*PROBLEM REQUIREMENTS*
Images within the entries are to be omitted; the remainder must be reproduced exactly.

*RECORDS TO USE*
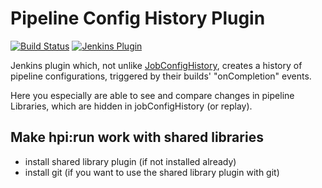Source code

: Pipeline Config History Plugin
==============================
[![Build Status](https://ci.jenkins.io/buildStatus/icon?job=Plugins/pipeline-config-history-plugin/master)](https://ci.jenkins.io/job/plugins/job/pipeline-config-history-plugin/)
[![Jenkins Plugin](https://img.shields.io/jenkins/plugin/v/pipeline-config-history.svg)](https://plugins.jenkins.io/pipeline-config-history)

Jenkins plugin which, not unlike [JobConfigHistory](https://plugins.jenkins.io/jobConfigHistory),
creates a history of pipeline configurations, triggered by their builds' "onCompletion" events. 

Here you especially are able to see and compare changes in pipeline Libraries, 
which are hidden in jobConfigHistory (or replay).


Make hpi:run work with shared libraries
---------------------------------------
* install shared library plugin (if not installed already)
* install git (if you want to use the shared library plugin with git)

*ANSWER TO THE PROBLEM*
Source code

: Pipeline Config History Plugin
==============================
[![Build Status](https://ci.jenkins.io/buildStatus/icon?job=Plugins/pipeline-config-history-plugin/master)](https://ci.jenkins.io/job/plugins/job/pipeline-config-history-plugin/)
[![Jenkins Plugin](https://img.shields.io/jenkins/plugin/v/pipeline-config-history.svg)](https://plugins.jenkins.io/pipeline-config-history)

Jenkins plugin which, not unlike [JobConfigHistory](https://plugins.jenkins.io/jobConfigHistory),
creates a history of pipeline configurations, triggered by their builds' "onCompletion" events. 

Here you especially are able to see and compare changes in pipeline Libraries, 
which are hidden in jobConfigHistory (or replay).


Make hpi:run work with shared libraries
---------------------------------------
* install shared library plugin (if not installed already)
* install git (if you want to use the shared library plugin with git)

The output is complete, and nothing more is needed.